Below are some records. Print exactly the lines between the one holding "Express is a 'server-side'" and the one holding "- Makes building", inclusive, and nothing else.

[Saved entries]
※ ※ ※
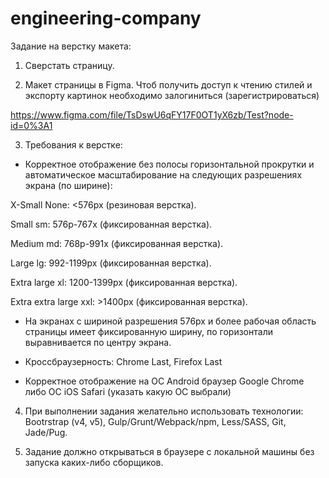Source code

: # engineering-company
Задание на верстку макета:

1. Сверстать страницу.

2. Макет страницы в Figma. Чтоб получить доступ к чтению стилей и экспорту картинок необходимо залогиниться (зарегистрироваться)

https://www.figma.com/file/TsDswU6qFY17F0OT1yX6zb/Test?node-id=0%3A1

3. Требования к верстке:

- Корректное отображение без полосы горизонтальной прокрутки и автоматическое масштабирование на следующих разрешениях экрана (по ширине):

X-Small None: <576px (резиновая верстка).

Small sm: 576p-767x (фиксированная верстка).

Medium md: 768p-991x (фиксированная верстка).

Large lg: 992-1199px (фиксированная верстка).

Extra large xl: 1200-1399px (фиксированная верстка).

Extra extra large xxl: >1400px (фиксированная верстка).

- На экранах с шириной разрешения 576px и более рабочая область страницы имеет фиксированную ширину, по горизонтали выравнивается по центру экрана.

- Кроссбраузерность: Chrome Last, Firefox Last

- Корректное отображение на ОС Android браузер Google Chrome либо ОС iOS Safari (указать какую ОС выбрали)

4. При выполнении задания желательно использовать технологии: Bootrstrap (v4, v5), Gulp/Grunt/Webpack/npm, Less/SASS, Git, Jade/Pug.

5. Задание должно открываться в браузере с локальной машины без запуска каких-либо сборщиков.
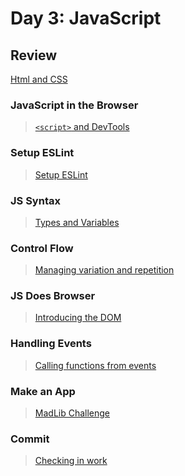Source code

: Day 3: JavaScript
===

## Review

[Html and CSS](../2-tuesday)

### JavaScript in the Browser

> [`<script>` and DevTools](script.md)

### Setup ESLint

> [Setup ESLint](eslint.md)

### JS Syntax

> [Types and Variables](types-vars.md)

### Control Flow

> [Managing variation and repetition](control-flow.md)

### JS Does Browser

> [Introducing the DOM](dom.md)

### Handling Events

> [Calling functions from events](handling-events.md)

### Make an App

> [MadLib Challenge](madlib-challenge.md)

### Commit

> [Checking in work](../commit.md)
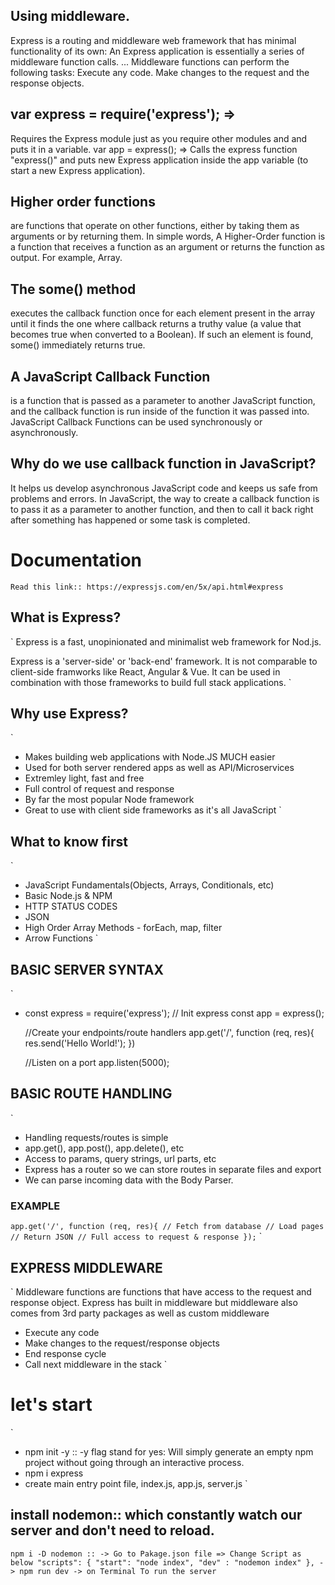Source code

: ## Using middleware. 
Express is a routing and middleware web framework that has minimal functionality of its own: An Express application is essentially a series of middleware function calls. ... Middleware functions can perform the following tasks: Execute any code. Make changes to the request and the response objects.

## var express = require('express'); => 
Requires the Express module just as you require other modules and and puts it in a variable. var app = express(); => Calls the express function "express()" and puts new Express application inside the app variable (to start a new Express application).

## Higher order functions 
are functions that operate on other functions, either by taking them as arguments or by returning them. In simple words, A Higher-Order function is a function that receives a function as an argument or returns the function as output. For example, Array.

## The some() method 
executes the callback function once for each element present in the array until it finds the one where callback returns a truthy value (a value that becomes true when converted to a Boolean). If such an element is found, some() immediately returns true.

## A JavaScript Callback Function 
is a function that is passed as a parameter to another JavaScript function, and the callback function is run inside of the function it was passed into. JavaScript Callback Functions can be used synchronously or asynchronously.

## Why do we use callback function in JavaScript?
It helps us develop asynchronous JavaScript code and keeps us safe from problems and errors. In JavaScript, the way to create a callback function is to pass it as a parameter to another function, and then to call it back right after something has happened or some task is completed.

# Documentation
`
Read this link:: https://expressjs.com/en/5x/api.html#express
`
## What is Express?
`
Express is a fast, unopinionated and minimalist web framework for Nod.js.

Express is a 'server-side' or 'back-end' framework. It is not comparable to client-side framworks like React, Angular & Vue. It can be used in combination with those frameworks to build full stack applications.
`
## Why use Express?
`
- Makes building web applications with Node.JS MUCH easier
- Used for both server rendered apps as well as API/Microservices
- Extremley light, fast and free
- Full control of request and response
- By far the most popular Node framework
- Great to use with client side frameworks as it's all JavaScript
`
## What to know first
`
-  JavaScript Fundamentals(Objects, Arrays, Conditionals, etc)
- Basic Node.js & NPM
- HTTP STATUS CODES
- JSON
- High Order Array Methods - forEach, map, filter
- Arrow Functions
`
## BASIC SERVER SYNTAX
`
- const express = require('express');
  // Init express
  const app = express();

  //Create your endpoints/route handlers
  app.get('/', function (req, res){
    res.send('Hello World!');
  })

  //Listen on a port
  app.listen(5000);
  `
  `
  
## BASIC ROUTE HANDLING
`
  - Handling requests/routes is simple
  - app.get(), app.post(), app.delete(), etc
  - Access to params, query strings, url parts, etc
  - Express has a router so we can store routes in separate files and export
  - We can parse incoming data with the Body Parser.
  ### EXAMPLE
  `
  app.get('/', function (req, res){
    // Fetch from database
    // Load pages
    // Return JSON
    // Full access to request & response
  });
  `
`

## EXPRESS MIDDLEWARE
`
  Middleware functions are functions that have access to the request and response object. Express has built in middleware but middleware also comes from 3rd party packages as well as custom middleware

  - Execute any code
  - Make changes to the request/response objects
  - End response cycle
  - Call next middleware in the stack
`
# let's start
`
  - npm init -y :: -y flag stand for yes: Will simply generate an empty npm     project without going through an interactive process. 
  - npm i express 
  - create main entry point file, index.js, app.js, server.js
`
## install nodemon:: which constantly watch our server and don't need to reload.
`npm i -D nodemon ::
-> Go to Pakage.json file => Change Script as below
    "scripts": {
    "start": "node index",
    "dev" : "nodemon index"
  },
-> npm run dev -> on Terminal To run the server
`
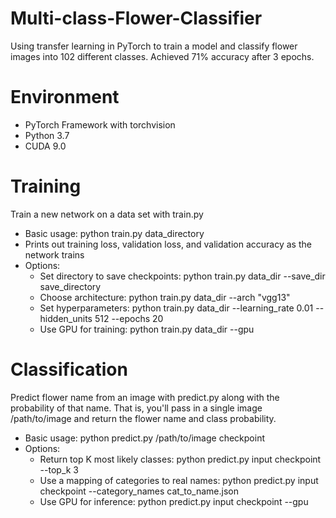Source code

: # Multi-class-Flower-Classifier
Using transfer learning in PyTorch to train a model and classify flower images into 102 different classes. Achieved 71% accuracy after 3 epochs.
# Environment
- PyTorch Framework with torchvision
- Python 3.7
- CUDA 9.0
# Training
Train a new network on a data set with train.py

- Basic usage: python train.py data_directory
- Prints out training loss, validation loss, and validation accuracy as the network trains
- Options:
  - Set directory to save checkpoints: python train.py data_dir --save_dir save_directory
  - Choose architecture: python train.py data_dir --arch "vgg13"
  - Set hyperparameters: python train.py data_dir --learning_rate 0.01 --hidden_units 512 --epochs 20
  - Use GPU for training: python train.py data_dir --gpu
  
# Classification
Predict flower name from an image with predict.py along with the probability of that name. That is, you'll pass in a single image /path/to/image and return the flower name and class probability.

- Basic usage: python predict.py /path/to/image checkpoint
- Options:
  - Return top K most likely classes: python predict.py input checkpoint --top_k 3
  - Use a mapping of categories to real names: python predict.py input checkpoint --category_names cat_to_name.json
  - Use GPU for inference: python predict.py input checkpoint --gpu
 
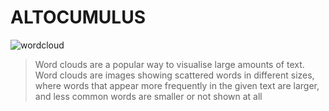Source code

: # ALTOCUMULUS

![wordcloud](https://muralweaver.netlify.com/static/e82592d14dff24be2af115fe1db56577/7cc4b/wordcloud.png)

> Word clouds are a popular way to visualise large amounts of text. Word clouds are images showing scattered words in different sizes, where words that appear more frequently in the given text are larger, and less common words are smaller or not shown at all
※ ※ ※
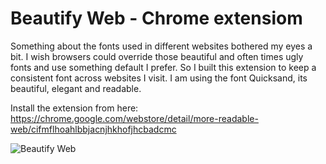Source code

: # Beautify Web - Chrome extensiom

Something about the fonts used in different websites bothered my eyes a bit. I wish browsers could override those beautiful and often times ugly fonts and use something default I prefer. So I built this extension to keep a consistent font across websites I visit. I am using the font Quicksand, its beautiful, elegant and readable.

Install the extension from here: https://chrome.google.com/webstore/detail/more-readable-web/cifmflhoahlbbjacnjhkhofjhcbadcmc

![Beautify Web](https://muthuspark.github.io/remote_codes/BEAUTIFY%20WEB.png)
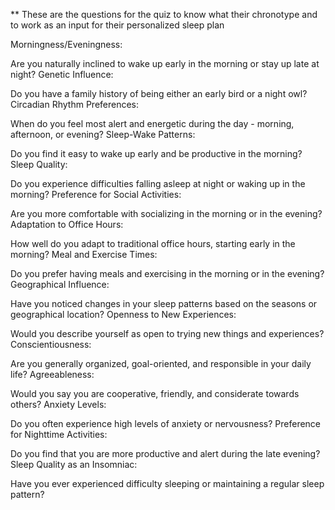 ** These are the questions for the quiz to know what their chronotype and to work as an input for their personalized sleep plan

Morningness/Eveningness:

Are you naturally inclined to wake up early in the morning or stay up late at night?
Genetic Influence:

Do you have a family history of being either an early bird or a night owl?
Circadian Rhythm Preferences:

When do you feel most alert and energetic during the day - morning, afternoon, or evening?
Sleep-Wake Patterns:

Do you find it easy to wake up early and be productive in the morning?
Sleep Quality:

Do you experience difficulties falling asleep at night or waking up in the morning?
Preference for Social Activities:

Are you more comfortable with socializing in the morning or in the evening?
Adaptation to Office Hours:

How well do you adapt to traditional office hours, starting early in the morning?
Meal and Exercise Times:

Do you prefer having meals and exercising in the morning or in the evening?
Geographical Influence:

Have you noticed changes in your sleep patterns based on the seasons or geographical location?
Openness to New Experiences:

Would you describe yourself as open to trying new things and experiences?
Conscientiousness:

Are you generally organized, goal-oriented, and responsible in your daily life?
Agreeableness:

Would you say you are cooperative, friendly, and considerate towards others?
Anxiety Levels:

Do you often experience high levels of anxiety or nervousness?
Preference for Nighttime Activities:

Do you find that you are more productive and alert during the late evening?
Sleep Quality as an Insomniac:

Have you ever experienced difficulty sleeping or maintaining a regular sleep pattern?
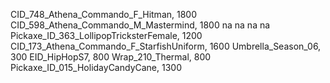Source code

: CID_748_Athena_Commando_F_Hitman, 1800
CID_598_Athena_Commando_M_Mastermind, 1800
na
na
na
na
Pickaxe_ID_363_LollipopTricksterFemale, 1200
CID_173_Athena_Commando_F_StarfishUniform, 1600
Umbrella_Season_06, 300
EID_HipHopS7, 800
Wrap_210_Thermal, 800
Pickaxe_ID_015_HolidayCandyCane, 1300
※ ※ ※
__Answer to the problem__
Express is a 'server-side' or 'back-end' framework. It is not comparable to client-side framworks like React, Angular & Vue. It can be used in combination with those frameworks to build full stack applications.
`
## Why use Express?
`
- Makes building web applications with Node.JS MUCH easier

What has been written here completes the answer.